BEGIN

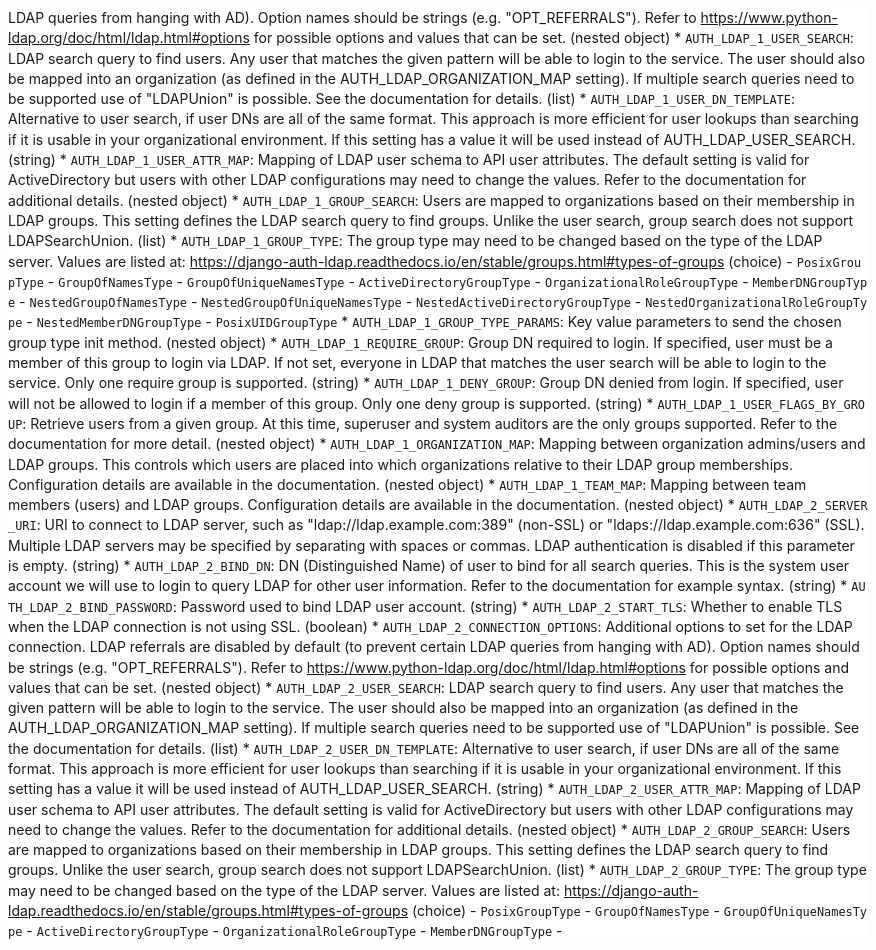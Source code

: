 LDAP queries from hanging with AD). Option names should be strings (e.g. &quot;OPT_REFERRALS&quot;). Refer to https://www.python-ldap.org/doc/html/ldap.html#options for possible options and values that can be set. (nested object) * `AUTH_LDAP_1_USER_SEARCH`: LDAP search query to find users.  Any user that matches the given pattern will be able to login to the service.  The user should also be mapped into an organization (as defined in the AUTH_LDAP_ORGANIZATION_MAP setting).  If multiple search queries need to be supported use of &quot;LDAPUnion&quot; is possible. See the documentation for details. (list) * `AUTH_LDAP_1_USER_DN_TEMPLATE`: Alternative to user search, if user DNs are all of the same format. This approach is more efficient for user lookups than searching if it is usable in your organizational environment. If this setting has a value it will be used instead of AUTH_LDAP_USER_SEARCH. (string) * `AUTH_LDAP_1_USER_ATTR_MAP`: Mapping of LDAP user schema to API user attributes. The default setting is valid for ActiveDirectory but users with other LDAP configurations may need to change the values. Refer to the documentation for additional details. (nested object) * `AUTH_LDAP_1_GROUP_SEARCH`: Users are mapped to organizations based on their membership in LDAP groups. This setting defines the LDAP search query to find groups. Unlike the user search, group search does not support LDAPSearchUnion. (list) * `AUTH_LDAP_1_GROUP_TYPE`: The group type may need to be changed based on the type of the LDAP server.  Values are listed at: https://django-auth-ldap.readthedocs.io/en/stable/groups.html#types-of-groups (choice)     - `PosixGroupType`     - `GroupOfNamesType`     - `GroupOfUniqueNamesType`     - `ActiveDirectoryGroupType`     - `OrganizationalRoleGroupType`     - `MemberDNGroupType`     - `NestedGroupOfNamesType`     - `NestedGroupOfUniqueNamesType`     - `NestedActiveDirectoryGroupType`     - `NestedOrganizationalRoleGroupType`     - `NestedMemberDNGroupType`     - `PosixUIDGroupType` * `AUTH_LDAP_1_GROUP_TYPE_PARAMS`: Key value parameters to send the chosen group type init method. (nested object) * `AUTH_LDAP_1_REQUIRE_GROUP`: Group DN required to login. If specified, user must be a member of this group to login via LDAP. If not set, everyone in LDAP that matches the user search will be able to login to the service. Only one require group is supported. (string) * `AUTH_LDAP_1_DENY_GROUP`: Group DN denied from login. If specified, user will not be allowed to login if a member of this group.  Only one deny group is supported. (string) * `AUTH_LDAP_1_USER_FLAGS_BY_GROUP`: Retrieve users from a given group. At this time, superuser and system auditors are the only groups supported. Refer to the documentation for more detail. (nested object) * `AUTH_LDAP_1_ORGANIZATION_MAP`: Mapping between organization admins/users and LDAP groups. This controls which users are placed into which organizations relative to their LDAP group memberships. Configuration details are available in the documentation. (nested object) * `AUTH_LDAP_1_TEAM_MAP`: Mapping between team members (users) and LDAP groups. Configuration details are available in the documentation. (nested object) * `AUTH_LDAP_2_SERVER_URI`: URI to connect to LDAP server, such as &quot;ldap://ldap.example.com:389&quot; (non-SSL) or &quot;ldaps://ldap.example.com:636&quot; (SSL). Multiple LDAP servers may be specified by separating with spaces or commas. LDAP authentication is disabled if this parameter is empty. (string) * `AUTH_LDAP_2_BIND_DN`: DN (Distinguished Name) of user to bind for all search queries. This is the system user account we will use to login to query LDAP for other user information. Refer to the documentation for example syntax. (string) * `AUTH_LDAP_2_BIND_PASSWORD`: Password used to bind LDAP user account. (string) * `AUTH_LDAP_2_START_TLS`: Whether to enable TLS when the LDAP connection is not using SSL. (boolean) * `AUTH_LDAP_2_CONNECTION_OPTIONS`: Additional options to set for the LDAP connection.  LDAP referrals are disabled by default (to prevent certain LDAP queries from hanging with AD). Option names should be strings (e.g. &quot;OPT_REFERRALS&quot;). Refer to https://www.python-ldap.org/doc/html/ldap.html#options for possible options and values that can be set. (nested object) * `AUTH_LDAP_2_USER_SEARCH`: LDAP search query to find users.  Any user that matches the given pattern will be able to login to the service.  The user should also be mapped into an organization (as defined in the AUTH_LDAP_ORGANIZATION_MAP setting).  If multiple search queries need to be supported use of &quot;LDAPUnion&quot; is possible. See the documentation for details. (list) * `AUTH_LDAP_2_USER_DN_TEMPLATE`: Alternative to user search, if user DNs are all of the same format. This approach is more efficient for user lookups than searching if it is usable in your organizational environment. If this setting has a value it will be used instead of AUTH_LDAP_USER_SEARCH. (string) * `AUTH_LDAP_2_USER_ATTR_MAP`: Mapping of LDAP user schema to API user attributes. The default setting is valid for ActiveDirectory but users with other LDAP configurations may need to change the values. Refer to the documentation for additional details. (nested object) * `AUTH_LDAP_2_GROUP_SEARCH`: Users are mapped to organizations based on their membership in LDAP groups. This setting defines the LDAP search query to find groups. Unlike the user search, group search does not support LDAPSearchUnion. (list) * `AUTH_LDAP_2_GROUP_TYPE`: The group type may need to be changed based on the type of the LDAP server.  Values are listed at: https://django-auth-ldap.readthedocs.io/en/stable/groups.html#types-of-groups (choice)     - `PosixGroupType`     - `GroupOfNamesType`     - `GroupOfUniqueNamesType`     - `ActiveDirectoryGroupType`     - `OrganizationalRoleGroupType`     - `MemberDNGroupType`     -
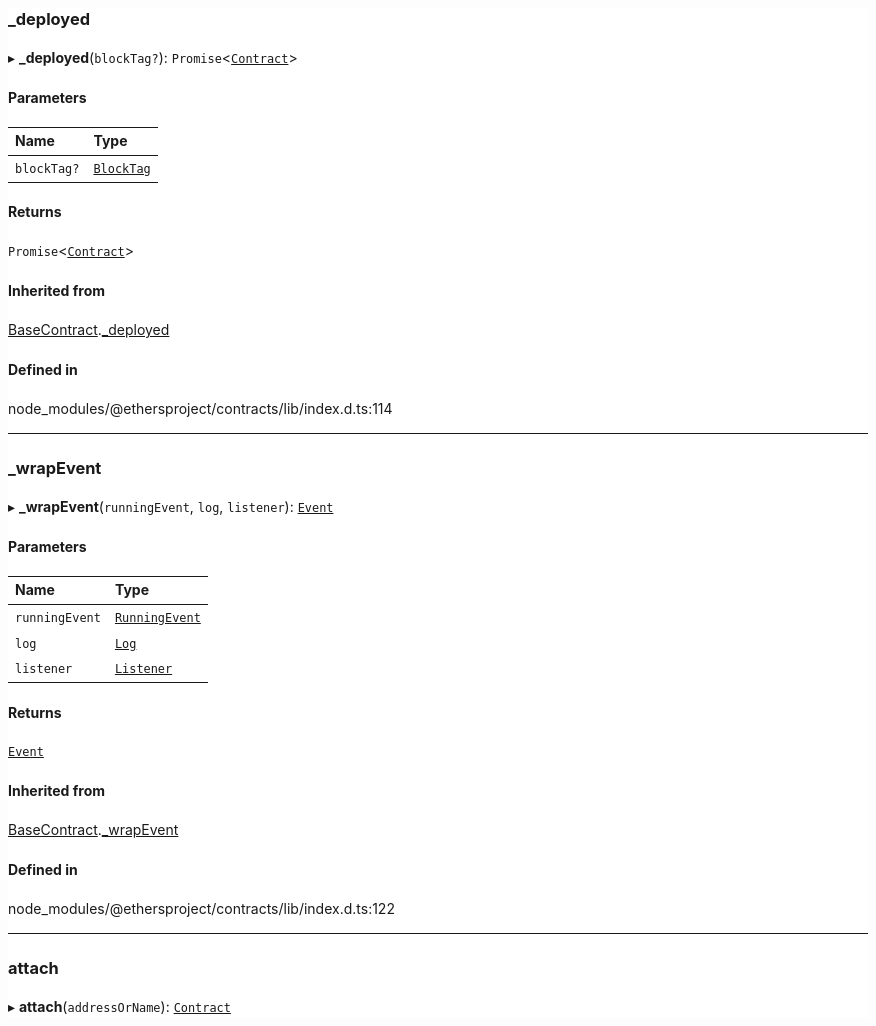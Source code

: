 ### \_deployed

▸ **_deployed**(`blockTag?`): `Promise`<[`Contract`](internal_.Contract.md)\>

#### Parameters

| Name | Type |
| :------ | :------ |
| `blockTag?` | [`BlockTag`](../modules/internal_.md#blocktag) |

#### Returns

`Promise`<[`Contract`](internal_.Contract.md)\>

#### Inherited from

[BaseContract](internal_.BaseContract.md).[_deployed](internal_.BaseContract.md#_deployed)

#### Defined in

node_modules/@ethersproject/contracts/lib/index.d.ts:114

___

### \_wrapEvent

▸ **_wrapEvent**(`runningEvent`, `log`, `listener`): [`Event`](../interfaces/internal_.Event.md)

#### Parameters

| Name | Type |
| :------ | :------ |
| `runningEvent` | [`RunningEvent`](internal_.RunningEvent.md) |
| `log` | [`Log`](../interfaces/internal_.Log.md) |
| `listener` | [`Listener`](../modules/internal_.md#listener) |

#### Returns

[`Event`](../interfaces/internal_.Event.md)

#### Inherited from

[BaseContract](internal_.BaseContract.md).[_wrapEvent](internal_.BaseContract.md#_wrapevent)

#### Defined in

node_modules/@ethersproject/contracts/lib/index.d.ts:122

___

### attach

▸ **attach**(`addressOrName`): [`Contract`](internal_.Contract.md)
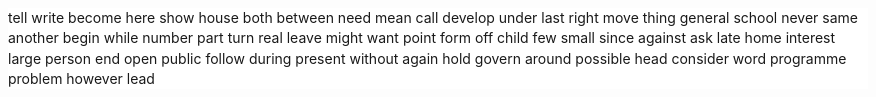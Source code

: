tell
write
become
here
show
house
both
between
need
mean
call
develop
under
last
right
move
thing
general
school
never
same
another
begin
while
number
part
turn
real
leave
might
want
point
form
off
child
few
small
since
against
ask
late
home
interest
large
person
end
open
public
follow
during
present
without
again
hold
govern
around
possible
head
consider
word
programme
problem
however
lead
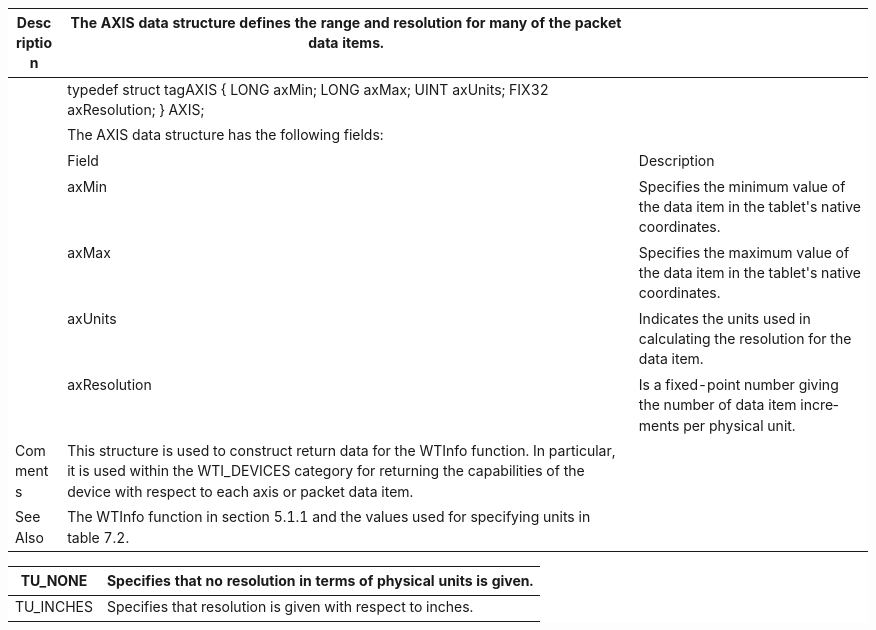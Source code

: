 | Description | The AXIS data structure defines the range and                     resolution for many of the packet data items.                                                                                                                                                                                    |                                                                                                              |
|-------------|----------------------------------------------------------------------------------------------------------------------------------------------------------------------------------------------------------------------------------------------------------------------------------------------------|--------------------------------------------------------------------------------------------------------------|
|             | typedef struct tagAXIS {                                      LONG axMin; LONG axMax; UINT axUnits; FIX32                     axResolution;                                  } AXIS;                                                                                                               |                                                                                                              |
|             | The AXIS data structure has the following fields:                                                                                                                                                                                                                                                  |                                                                                                              |
|             | Field                                                                                                                                                                                                                                                                                              | Description                                                                                                  |
|             | axMin                                                                                                                                                                                                                                                                                              | Specifies the minimum value of the data item in the tablet's na­tive                     coordinates.       |
|             | axMax                                                                                                                                                                                                                                                                                              | Specifies the maximum value of the data item in the tablet's na­tive                     coordinates.       |
|             | axUnits                                                                                                                                                                                                                                                                                            | Indicates the units used in calculating the resolution for the data                     item.                |
|             | axResolution                                                                                                                                                                                                                                                                                       | Is a fixed-point number giving the number of data item in­cre­ments                     per physical unit. |
| Comments    | This structure is used to construct return data for the                     WTInfo function. In par­ticu­lar, it is used within                     the WTI_DEVICES category for returning the capabili­ties of the device                     with re­spect to each axis or packet data item. |                                                                                                              |
| See Also    | The WTInfo function in section 5.1.1 and the values                     used for specifying units in table 7.2.                                                                                                                                                                                    |                                                                                                              |

| TU_NONE        | Specifies that no resolution in terms of physical units is given.                                                                                                                                                                                                                                                                                                                                 |
|----------------|---------------------------------------------------------------------------------------------------------------------------------------------------------------------------------------------------------------------------------------------------------------------------------------------------------------------------------------------------------------------------------------------------|
| TU_INCHES      | Specifies that resolution is given with respect to inches.                                                                                                                                                                                                                                                                                                                                        |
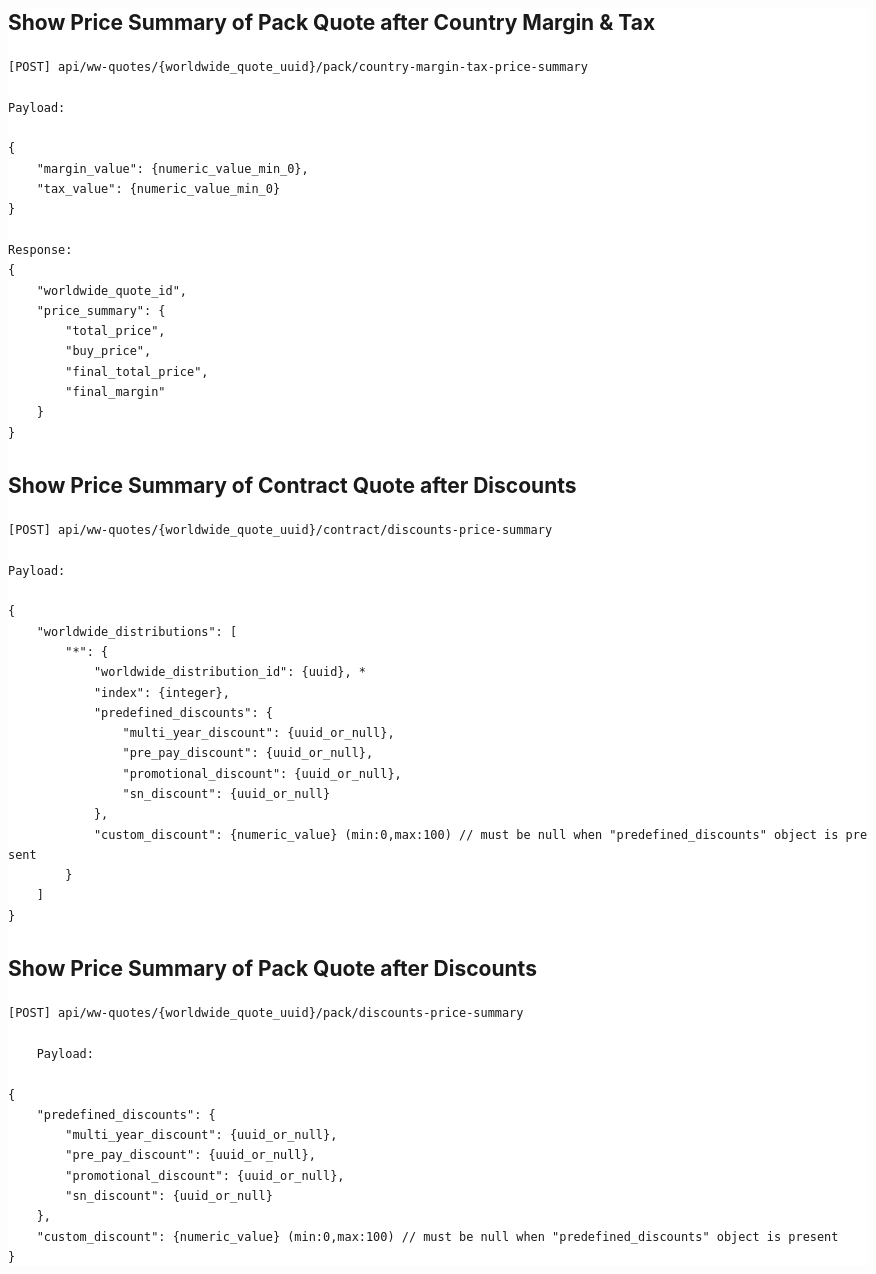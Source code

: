 ## Show Price Summary of Pack Quote after Country Margin & Tax

    [POST] api/ww-quotes/{worldwide_quote_uuid}/pack/country-margin-tax-price-summary

    Payload:

    {
        "margin_value": {numeric_value_min_0},
        "tax_value": {numeric_value_min_0}
    }

    Response:
    {
        "worldwide_quote_id",
        "price_summary": {
            "total_price",
            "buy_price",
            "final_total_price",
            "final_margin"
        }
    }

## Show Price Summary of Contract Quote after Discounts

    [POST] api/ww-quotes/{worldwide_quote_uuid}/contract/discounts-price-summary

    Payload:

    {
        "worldwide_distributions": [
            "*": {
                "worldwide_distribution_id": {uuid}, *
                "index": {integer},
                "predefined_discounts": {
                    "multi_year_discount": {uuid_or_null},
                    "pre_pay_discount": {uuid_or_null},
                    "promotional_discount": {uuid_or_null},
                    "sn_discount": {uuid_or_null}
                },
                "custom_discount": {numeric_value} (min:0,max:100) // must be null when "predefined_discounts" object is present
            }
        ]
    }

## Show Price Summary of Pack Quote after Discounts

    [POST] api/ww-quotes/{worldwide_quote_uuid}/pack/discounts-price-summary

        Payload:

    {
        "predefined_discounts": {
            "multi_year_discount": {uuid_or_null},
            "pre_pay_discount": {uuid_or_null},
            "promotional_discount": {uuid_or_null},
            "sn_discount": {uuid_or_null}
        },
        "custom_discount": {numeric_value} (min:0,max:100) // must be null when "predefined_discounts" object is present
    }


[comment]: <> (## Show Price Summary after Country Margin & Tax)
[comment]: <> (    [POST] api/ww-distributions/{worldwide_distribution_uuid}/country-margin-tax-margin)
[comment]: <> (    Payload:)
[comment]: <> (    {)
[comment]: <> (        "margin_value": {numeric_value_min_0},)
[comment]: <> (        "tax_value": {numeric_value_min_0})
[comment]: <> (    })
[comment]: <> (    Response:)
[comment]: <> (    {)
[comment]: <> (        "total_price",)
[comment]: <> (        "final_total_price", &#40;Total Price after CountryMargin->Tax->DefinedDiscounts&#41;)
[comment]: <> (        "margin_after_country_margin_tax")
[comment]: <> (    })
[comment]: <> (## Show Price Summary after Predefined Discounts)
[comment]: <> (    [POST] api/ww-distributions/{worldwide_distribution_uuid}/discounts-margin)
[comment]: <> (    Payload:)
[comment]: <> (    {)
[comment]: <> (        "sn_discount": {sn_discount_uuid_or_null} )
[comment]: <> (        "promotional_discount": {promotional_discount_uuid_or_null} )
[comment]: <> (        "multi_year_discount": {multi_year_discount_uuid_or_null} )
[comment]: <> (        "pre_pay_discount": {pre_pay_discount_uuid_or_null} )
[comment]: <> (    })
[comment]: <> (    Response:)
[comment]: <> (    {)
[comment]: <> (        "total_price",)
[comment]: <> (        "final_total_price", &#40;Total Price after Margin->Tax->PredefinedDiscounts&#41;)
[comment]: <> (        "applicable_discounts_value",)
[comment]: <> (        "margin_after_multi_year_discount",)
[comment]: <> (        "margin_after_pre_pay_discount",)
[comment]: <> (        "margin_after_promotional_discount",)
[comment]: <> (        "margin_after_sn_discount")
[comment]: <> (    })
[comment]: <> (## Show Price Summary after Custom Discount)
[comment]: <> (    [POST] api/ww-distributions/{worldwide_distribution_uuid}/custom-discount-margin)
[comment]: <> (    Payload:)
[comment]: <> (    {)
[comment]: <> (        "custom_discount": {numeric_value_min_0})
[comment]: <> (    })
[comment]: <> (    Response:)
[comment]: <> (    {)
[comment]: <> (        "total_price",)
[comment]: <> (        "final_total_price", &#40;Total Price after Margin->Tax->CustomDiscount&#41;)
[comment]: <> (        "applicable_discounts_value",)
[comment]: <> (        "margin_after_custom_discount")
[comment]: <> (    })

END

- _WHAT NEEDS TO BE DONE_: Taking the listing above as the source, transcribe only the lines starting at the line with "physical unit. |" and going through the line with "The WTInfo function", unaltered and with both ends included.

- _EXERCISE ANSWER_:
|             | axResolution                                                                                                                                                                                                                                                                                       | Is a fixed-point number giving the number of data item in­cre­ments                     per physical unit. |
| Comments    | This structure is used to construct return data for the                     WTInfo function. In par­ticu­lar, it is used within                     the WTI_DEVICES category for returning the capabili­ties of the device                     with re­spect to each axis or packet data item. |                                                                                                              |
| See Also    | The WTInfo function in section 5.1.1 and the values                     used for specifying units in table 7.2.                                                                                                                                                                                    |                                                                                                              |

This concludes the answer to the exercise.